**WHAT NEEDS TO BE DONE:**
Below are records; report how many of their lines contain the word "Opdracht", giving only the number.

[Records from a collection]
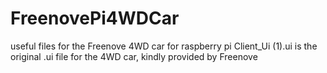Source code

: # FreenovePi4WDCar
useful files for the Freenove 4WD car for raspberry pi
Client_Ui (1).ui is the original .ui file for the 4WD car, kindly provided by Freenove
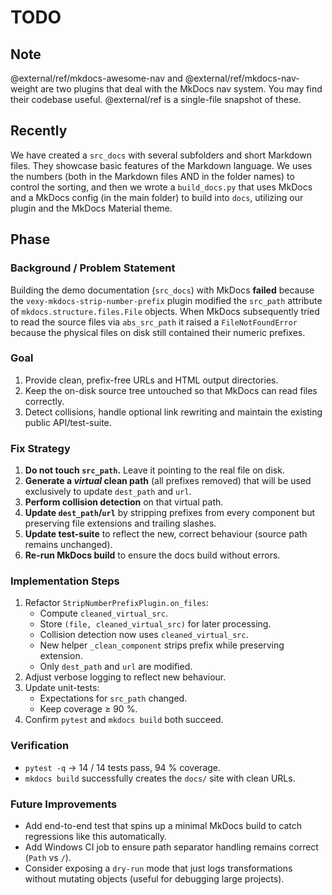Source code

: 
# TODO

## Note

@external/ref/mkdocs-awesome-nav and @external/ref/mkdocs-nav-weight are two plugins that deal with the MkDocs nav system. You may find their codebase useful. @external/ref is a single-file snapshot of these. 

## Recently

We have created a `src_docs` with several subfolders and short Markdown files. They showcase basic features of the Markdown language. We uses the numbers (both in the Markdown files AND in the folder names) to control the sorting, and then we wrote a `build_docs.py` that uses MkDocs and a MkDocs config (in the main folder) to build into `docs`, utilizing our plugin and the MkDocs Material theme. 

## Phase

### Background / Problem Statement

Building the demo documentation (`src_docs`) with MkDocs **failed** because the
`vexy-mkdocs-strip-number-prefix` plugin modified the `src_path` attribute of
`mkdocs.structure.files.File` objects.  When MkDocs subsequently tried to read
the source files via `abs_src_path` it raised a `FileNotFoundError` because the
physical files on disk still contained their numeric prefixes.

### Goal

1. Provide clean, prefix-free URLs and HTML output directories.
2. Keep the on-disk source tree untouched so that MkDocs can read files
   correctly.
3. Detect collisions, handle optional link rewriting and maintain the existing
   public API/test-suite.

### Fix Strategy

1. **Do not touch `src_path`.** Leave it pointing to the real file on disk.
2. **Generate a *virtual* clean path** (all prefixes removed) that will be used
   exclusively to update `dest_path` and `url`.
3. **Perform collision detection** on that virtual path.
4. **Update `dest_path`/`url`** by stripping prefixes from every component but
   preserving file extensions and trailing slashes.
5. **Update test-suite** to reflect the new, correct behaviour (source path
   remains unchanged).
6. **Re-run MkDocs build** to ensure the docs build without errors.

### Implementation Steps

1. Refactor `StripNumberPrefixPlugin.on_files`:
   * Compute `cleaned_virtual_src`.
   * Store `(file, cleaned_virtual_src)` for later processing.
   * Collision detection now uses `cleaned_virtual_src`.
   * New helper `_clean_component` strips prefix while preserving extension.
   * Only `dest_path` and `url` are modified.
2. Adjust verbose logging to reflect new behaviour.
3. Update unit-tests:
   * Expectations for `src_path` changed.
   * Keep coverage ≥ 90 %.
4. Confirm `pytest` and `mkdocs build` both succeed.

### Verification

* `pytest -q` → 14 / 14 tests pass, 94 % coverage.
* `mkdocs build` successfully creates the `docs/` site with clean URLs.

### Future Improvements

* Add end-to-end test that spins up a minimal MkDocs build to catch regressions
  like this automatically.
* Add Windows CI job to ensure path separator handling remains correct (`Path`
  vs `/`).
* Consider exposing a `dry-run` mode that just logs transformations without
  mutating objects (useful for debugging large projects).

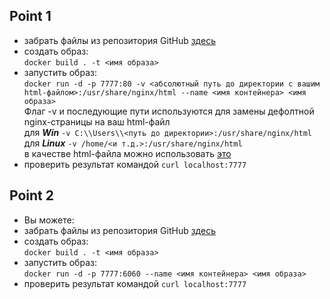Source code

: ## Point 1<br/>
* забрать файлы из репозитория GitHub [здесь](https://github.com/JunAndrey/Docker/tree/main/point_1)<br/>
* создать образ:<br/>
  `docker build . -t <имя образа>`<br/>
* запустить образ:<br/>
  `docker run -d -p 7777:80 -v <абсолютный путь до директории с вашим html-файлом>:/usr/share/nginx/html --name <имя контейнера> <имя образа>`<br/>
  Флаг -v и последующие пути используются для замены дефолтной nginx-страницы на ваш html-файл<br/> 
  для ***Win***   `-v C:\\Users\\<путь до директории>:/usr/share/nginx/html`<br/>
  для ***Linux***   `-v /home/<и т.д.>:/usr/share/nginx/html`<br/>
  в качестве html-файла можно использовать [это](https://github.com/JunAndrey/Docker/blob/main/point_1/index.html)<br/>
* проверить результат командой `curl localhost:7777`

## Point 2<br/>
* Вы можете:<br/>
* забрать файлы из репозитория GitHub [здесь](https://github.com/JunAndrey/Docker/tree/main/point_2)<br/>
* создать образ:<br/>
  `docker build . -t <имя образа>`<br/>
* запустить образ:<br/>
  `docker run -d -p 7777:6060 --name <имя контейнера> <имя образа>`<br/>
* проверить результат командой `curl localhost:7777`
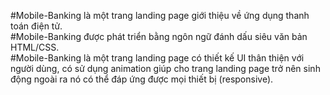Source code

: #Mobile-Banking là một trang landing page giới thiệu về ứng dụng thanh toán điện tử.                                          
#Mobile-Banking được phát triển bằng ngôn ngữ đánh dấu siêu văn bản HTML/CSS.                                              
#Mobile-Banking là một trang landing page có thiết kế UI thân thiện với người dùng, có sử dụng animation giúp cho trang landing page trở nên sinh động ngoài ra nó có thể đáp ứng được mọi thiết bị (responsive).

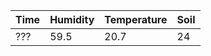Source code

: | Time | Humidity | Temperature | Soil |
| ---  | ---      | ---         |---   |
| ???  |  59.5    |   20.7      |  24  |
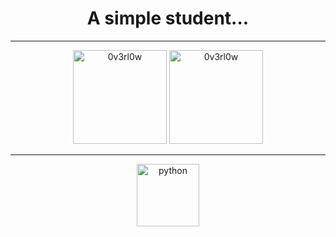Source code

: <h1 align="center">
A simple student...  
</h1>

---
<p align="center">
  <img src="https://github-readme-stats-eight-theta.vercel.app/api?username=NeKroFR&show_icons=true&theme=react&include_all_commits=true&locale=fr" alt="0v3rl0w" height="150" />

  <img src="https://github-readme-stats-eight-theta.vercel.app/api/top-langs/?username=NeKroFR&layout=compact&langs_count=8&theme=react&locale=fr" alt="0v3rl0w" height="150" />
</p>


---
<p align="center">
<a href="https://www.python.org" target="_blank"> <img src="https://raw.githubusercontent.com/NeKroFR/README-files/main/python.png?token=AQYPCJ332NGZ63U4LAYI4C276NHMS" alt="python" width="100" height="100"/>
</p>      
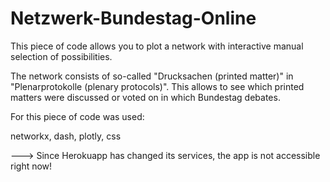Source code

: # Netzwerk-Bundestag-Online


This piece of code allows you to plot a network with interactive manual selection of possibilities.

The network consists of so-called "Drucksachen (printed matter)" in "Plenarprotokolle (plenary protocols)". 
This allows to see which printed matters were discussed or voted on in which Bundestag debates. 

For this piece of code was used:

networkx, dash, plotly, css


---> Since Herokuapp has changed its services, the app is not accessible right now!

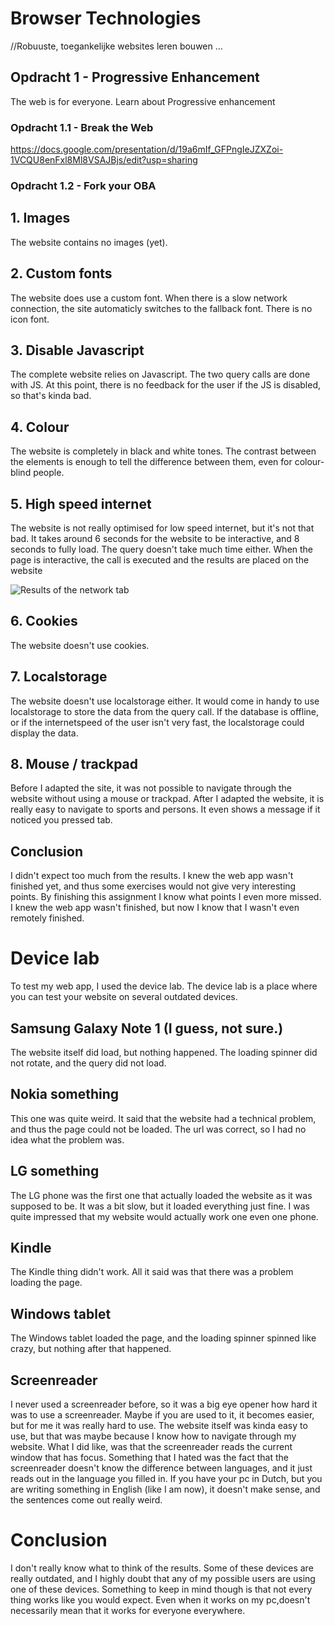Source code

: # Browser Technologies
//Robuuste, toegankelijke websites leren bouwen …

## Opdracht 1 - Progressive Enhancement
The web is for everyone. Learn about Progressive enhancement

### Opdracht 1.1 - Break the Web

https://docs.google.com/presentation/d/19a6mIf_GFPngIeJZXZoi-1VCQU8enFxl8Ml8VSAJBjs/edit?usp=sharing

### Opdracht 1.2 - Fork your OBA

## 1. Images
The website contains no images (yet). 

## 2. Custom fonts
The website does use a custom font. When there is a slow network connection, the site automaticly switches to the fallback font. There is no icon font.

## 3. Disable Javascript
The complete website relies on Javascript. The two query calls are done with JS. At this point, there is no feedback for the user if the JS is disabled, so that's kinda bad.

## 4. Colour
The website is completely in black and white tones. The contrast between the elements is enough to tell the difference between them, even for colour-blind people. 

## 5. High speed internet
The website is not really optimised for low speed internet, but it's not that bad. It takes around 6 seconds for the website to be interactive, and 8 seconds to fully load. The query doesn't take much time either. When the page is interactive, the call is executed and the results are placed on the website

![Results of the network tab](https://imgur.com/kDSgsuJ)

## 6. Cookies
The website doesn't use cookies. 

## 7. Localstorage
The website doesn't use localstorage either. It would come in handy to use localstorage to store the data from the query call. If the database is offline, or if the internetspeed of the user isn't very fast, the localstorage could display the data.

## 8. Mouse / trackpad
Before I adapted the site, it was not possible to navigate through the website without using a mouse or trackpad. After I adapted the website, it is really easy to navigate to sports and persons. It even shows a message if it noticed you pressed tab.

## Conclusion
I didn't expect too much from the results. I knew the web app wasn't finished yet, and thus some exercises would not give very interesting points. By finishing this assignment I know what points I even more missed. I knew the web app wasn't finished, but now I know that I wasn't even remotely finished.

# Device lab
To test my web app, I used the device lab. The device lab is a place where you can test your website on several outdated devices.

## Samsung Galaxy Note 1 (I guess, not sure.)
The website itself did load, but nothing happened. The loading spinner did not rotate, and the query did not load. 

## Nokia something
This one was quite weird. It said that the website had a technical problem, and thus the page could not be loaded. The url was correct, so I had no idea what the problem was.

## LG something
The LG phone was the first one that actually loaded the website as it was supposed to be. It was a bit slow, but it loaded everything just fine. I was quite impressed that my website would actually work one even one phone.

## Kindle
The Kindle thing didn't work. All it said was that there was a problem loading the page.

## Windows tablet
The Windows tablet loaded the page, and the loading spinner spinned like crazy, but nothing after that happened.

## Screenreader
I never used a screenreader before, so it was a big eye opener how hard it was to use a screenreader. Maybe if you are used to it, it becomes easier, but for me it was really hard to use. The website itself was kinda easy to use, but that was maybe because I know how to navigate through my website. What I did like, was that the screenreader reads the current window that has focus. Something that I hated was the fact that the screenreader doesn't know the difference between languages, and it just reads out in the language you filled in. If you have your pc in Dutch, but you are writing something in English (like I am now), it doesn't make sense, and the sentences come out really weird.

# Conclusion
I don't really know what to think of the results. Some of these devices are really outdated, and I highly doubt that any of my possible users are using one of these devices. Something to keep in mind though is that not every thing works like you would expect. Even when it works on my pc,doesn't necessarily mean that it works for everyone everywhere.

**SOLUTION FOR THIS PROBLEM:**
3